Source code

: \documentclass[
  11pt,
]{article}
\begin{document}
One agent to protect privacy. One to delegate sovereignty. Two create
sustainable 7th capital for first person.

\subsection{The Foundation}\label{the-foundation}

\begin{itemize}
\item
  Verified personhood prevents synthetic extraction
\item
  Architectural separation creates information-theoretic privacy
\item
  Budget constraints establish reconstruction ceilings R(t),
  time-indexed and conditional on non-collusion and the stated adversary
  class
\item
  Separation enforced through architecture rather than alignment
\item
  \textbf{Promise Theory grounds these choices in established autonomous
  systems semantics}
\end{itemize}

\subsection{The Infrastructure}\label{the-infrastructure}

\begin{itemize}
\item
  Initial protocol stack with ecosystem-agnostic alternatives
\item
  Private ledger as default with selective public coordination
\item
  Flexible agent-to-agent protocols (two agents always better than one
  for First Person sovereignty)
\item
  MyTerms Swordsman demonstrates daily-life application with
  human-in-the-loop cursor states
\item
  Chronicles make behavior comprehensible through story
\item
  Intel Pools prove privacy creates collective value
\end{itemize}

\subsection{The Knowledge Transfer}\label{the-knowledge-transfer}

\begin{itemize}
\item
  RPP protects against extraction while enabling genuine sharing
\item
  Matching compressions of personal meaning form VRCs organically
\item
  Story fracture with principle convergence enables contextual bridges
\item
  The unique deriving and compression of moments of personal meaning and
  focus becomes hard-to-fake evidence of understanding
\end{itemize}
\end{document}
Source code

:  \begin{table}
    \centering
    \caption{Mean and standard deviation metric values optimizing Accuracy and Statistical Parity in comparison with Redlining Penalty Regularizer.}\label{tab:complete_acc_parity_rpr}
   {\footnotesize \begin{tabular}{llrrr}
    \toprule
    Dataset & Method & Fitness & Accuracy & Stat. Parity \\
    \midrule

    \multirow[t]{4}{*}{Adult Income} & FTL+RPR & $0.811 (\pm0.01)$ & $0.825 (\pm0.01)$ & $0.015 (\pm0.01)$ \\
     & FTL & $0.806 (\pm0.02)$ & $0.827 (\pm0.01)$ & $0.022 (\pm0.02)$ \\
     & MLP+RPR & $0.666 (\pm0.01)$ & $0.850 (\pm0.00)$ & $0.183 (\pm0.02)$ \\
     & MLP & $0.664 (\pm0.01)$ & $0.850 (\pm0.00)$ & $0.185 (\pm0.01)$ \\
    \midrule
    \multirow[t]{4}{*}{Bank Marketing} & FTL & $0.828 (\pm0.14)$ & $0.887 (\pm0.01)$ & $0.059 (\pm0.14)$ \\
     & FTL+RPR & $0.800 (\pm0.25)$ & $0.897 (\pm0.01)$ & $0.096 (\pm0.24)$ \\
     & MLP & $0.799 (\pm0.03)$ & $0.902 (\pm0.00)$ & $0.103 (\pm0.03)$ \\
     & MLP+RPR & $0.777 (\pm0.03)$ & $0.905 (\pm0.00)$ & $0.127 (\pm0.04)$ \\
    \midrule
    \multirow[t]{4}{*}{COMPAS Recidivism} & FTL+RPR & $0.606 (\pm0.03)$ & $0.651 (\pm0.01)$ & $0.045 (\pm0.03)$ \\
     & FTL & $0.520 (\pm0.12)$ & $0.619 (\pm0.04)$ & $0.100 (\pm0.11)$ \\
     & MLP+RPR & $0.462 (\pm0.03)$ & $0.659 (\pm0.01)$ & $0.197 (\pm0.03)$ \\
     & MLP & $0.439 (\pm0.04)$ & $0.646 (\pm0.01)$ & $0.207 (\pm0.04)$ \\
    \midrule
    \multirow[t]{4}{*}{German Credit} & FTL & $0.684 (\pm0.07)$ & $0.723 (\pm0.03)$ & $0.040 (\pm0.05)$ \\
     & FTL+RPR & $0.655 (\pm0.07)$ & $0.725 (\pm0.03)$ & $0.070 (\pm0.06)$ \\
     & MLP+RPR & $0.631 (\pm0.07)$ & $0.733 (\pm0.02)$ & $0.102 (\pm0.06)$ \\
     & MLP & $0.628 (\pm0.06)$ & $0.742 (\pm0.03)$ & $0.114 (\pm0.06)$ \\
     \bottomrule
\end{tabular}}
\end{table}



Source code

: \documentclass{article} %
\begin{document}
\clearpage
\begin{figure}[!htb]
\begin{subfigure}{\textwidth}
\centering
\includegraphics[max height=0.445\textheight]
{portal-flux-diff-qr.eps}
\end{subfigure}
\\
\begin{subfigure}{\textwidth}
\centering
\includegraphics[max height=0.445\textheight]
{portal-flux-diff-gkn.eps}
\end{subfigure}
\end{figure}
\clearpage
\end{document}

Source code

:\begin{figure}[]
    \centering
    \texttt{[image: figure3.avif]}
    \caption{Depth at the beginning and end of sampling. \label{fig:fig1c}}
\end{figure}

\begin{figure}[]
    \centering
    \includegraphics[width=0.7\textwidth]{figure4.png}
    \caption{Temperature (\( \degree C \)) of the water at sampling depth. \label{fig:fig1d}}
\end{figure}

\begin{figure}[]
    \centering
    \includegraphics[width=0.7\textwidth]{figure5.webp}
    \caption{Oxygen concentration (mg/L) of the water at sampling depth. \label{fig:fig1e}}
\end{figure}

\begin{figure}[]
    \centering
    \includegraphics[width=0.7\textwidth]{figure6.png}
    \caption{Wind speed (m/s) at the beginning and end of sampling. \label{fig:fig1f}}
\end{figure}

WHAT YOU SHOULD DO
Each line above is to be reproduced exactly.

YOUR SOLUTION
Source code

: \documentclass[
  11pt,
]{article}
\begin{document}
One agent to protect privacy. One to delegate sovereignty. Two create
sustainable 7th capital for first person.

\subsection{The Foundation}\label{the-foundation}

\begin{itemize}
\item
  Verified personhood prevents synthetic extraction
\item
  Architectural separation creates information-theoretic privacy
\item
  Budget constraints establish reconstruction ceilings R(t),
  time-indexed and conditional on non-collusion and the stated adversary
  class
\item
  Separation enforced through architecture rather than alignment
\item
  \textbf{Promise Theory grounds these choices in established autonomous
  systems semantics}
\end{itemize}

\subsection{The Infrastructure}\label{the-infrastructure}

\begin{itemize}
\item
  Initial protocol stack with ecosystem-agnostic alternatives
\item
  Private ledger as default with selective public coordination
\item
  Flexible agent-to-agent protocols (two agents always better than one
  for First Person sovereignty)
\item
  MyTerms Swordsman demonstrates daily-life application with
  human-in-the-loop cursor states
\item
  Chronicles make behavior comprehensible through story
\item
  Intel Pools prove privacy creates collective value
\end{itemize}

\subsection{The Knowledge Transfer}\label{the-knowledge-transfer}

\begin{itemize}
\item
  RPP protects against extraction while enabling genuine sharing
\item
  Matching compressions of personal meaning form VRCs organically
\item
  Story fracture with principle convergence enables contextual bridges
\item
  The unique deriving and compression of moments of personal meaning and
  focus becomes hard-to-fake evidence of understanding
\end{itemize}
\end{document}
Source code

:  \begin{table}
    \centering
    \caption{Mean and standard deviation metric values optimizing Accuracy and Statistical Parity in comparison with Redlining Penalty Regularizer.}\label{tab:complete_acc_parity_rpr}
   {\footnotesize \begin{tabular}{llrrr}
    \toprule
    Dataset & Method & Fitness & Accuracy & Stat. Parity \\
    \midrule

    \multirow[t]{4}{*}{Adult Income} & FTL+RPR & $0.811 (\pm0.01)$ & $0.825 (\pm0.01)$ & $0.015 (\pm0.01)$ \\
     & FTL & $0.806 (\pm0.02)$ & $0.827 (\pm0.01)$ & $0.022 (\pm0.02)$ \\
     & MLP+RPR & $0.666 (\pm0.01)$ & $0.850 (\pm0.00)$ & $0.183 (\pm0.02)$ \\
     & MLP & $0.664 (\pm0.01)$ & $0.850 (\pm0.00)$ & $0.185 (\pm0.01)$ \\
    \midrule
    \multirow[t]{4}{*}{Bank Marketing} & FTL & $0.828 (\pm0.14)$ & $0.887 (\pm0.01)$ & $0.059 (\pm0.14)$ \\
     & FTL+RPR & $0.800 (\pm0.25)$ & $0.897 (\pm0.01)$ & $0.096 (\pm0.24)$ \\
     & MLP & $0.799 (\pm0.03)$ & $0.902 (\pm0.00)$ & $0.103 (\pm0.03)$ \\
     & MLP+RPR & $0.777 (\pm0.03)$ & $0.905 (\pm0.00)$ & $0.127 (\pm0.04)$ \\
    \midrule
    \multirow[t]{4}{*}{COMPAS Recidivism} & FTL+RPR & $0.606 (\pm0.03)$ & $0.651 (\pm0.01)$ & $0.045 (\pm0.03)$ \\
     & FTL & $0.520 (\pm0.12)$ & $0.619 (\pm0.04)$ & $0.100 (\pm0.11)$ \\
     & MLP+RPR & $0.462 (\pm0.03)$ & $0.659 (\pm0.01)$ & $0.197 (\pm0.03)$ \\
     & MLP & $0.439 (\pm0.04)$ & $0.646 (\pm0.01)$ & $0.207 (\pm0.04)$ \\
    \midrule
    \multirow[t]{4}{*}{German Credit} & FTL & $0.684 (\pm0.07)$ & $0.723 (\pm0.03)$ & $0.040 (\pm0.05)$ \\
     & FTL+RPR & $0.655 (\pm0.07)$ & $0.725 (\pm0.03)$ & $0.070 (\pm0.06)$ \\
     & MLP+RPR & $0.631 (\pm0.07)$ & $0.733 (\pm0.02)$ & $0.102 (\pm0.06)$ \\
     & MLP & $0.628 (\pm0.06)$ & $0.742 (\pm0.03)$ & $0.114 (\pm0.06)$ \\
     \bottomrule
\end{tabular}}
\end{table}



Source code

: \documentclass{article} %
\begin{document}
\clearpage
\begin{figure}[!htb]
\begin{subfigure}{\textwidth}
\centering
\includegraphics[max height=0.445\textheight]
{portal-flux-diff-qr.eps}
\end{subfigure}
\\
\begin{subfigure}{\textwidth}
\centering
\includegraphics[max height=0.445\textheight]
{portal-flux-diff-gkn.eps}
\end{subfigure}
\end{figure}
\clearpage
\end{document}

Source code

:\begin{figure}[]
    \centering
    \texttt{[image: figure3.avif]}
    \caption{Depth at the beginning and end of sampling. \label{fig:fig1c}}
\end{figure}

\begin{figure}[]
    \centering
    \includegraphics[width=0.7\textwidth]{figure4.png}
    \caption{Temperature (\( \degree C \)) of the water at sampling depth. \label{fig:fig1d}}
\end{figure}

\begin{figure}[]
    \centering
    \includegraphics[width=0.7\textwidth]{figure5.webp}
    \caption{Oxygen concentration (mg/L) of the water at sampling depth. \label{fig:fig1e}}
\end{figure}

\begin{figure}[]
    \centering
    \includegraphics[width=0.7\textwidth]{figure6.png}
    \caption{Wind speed (m/s) at the beginning and end of sampling. \label{fig:fig1f}}
\end{figure}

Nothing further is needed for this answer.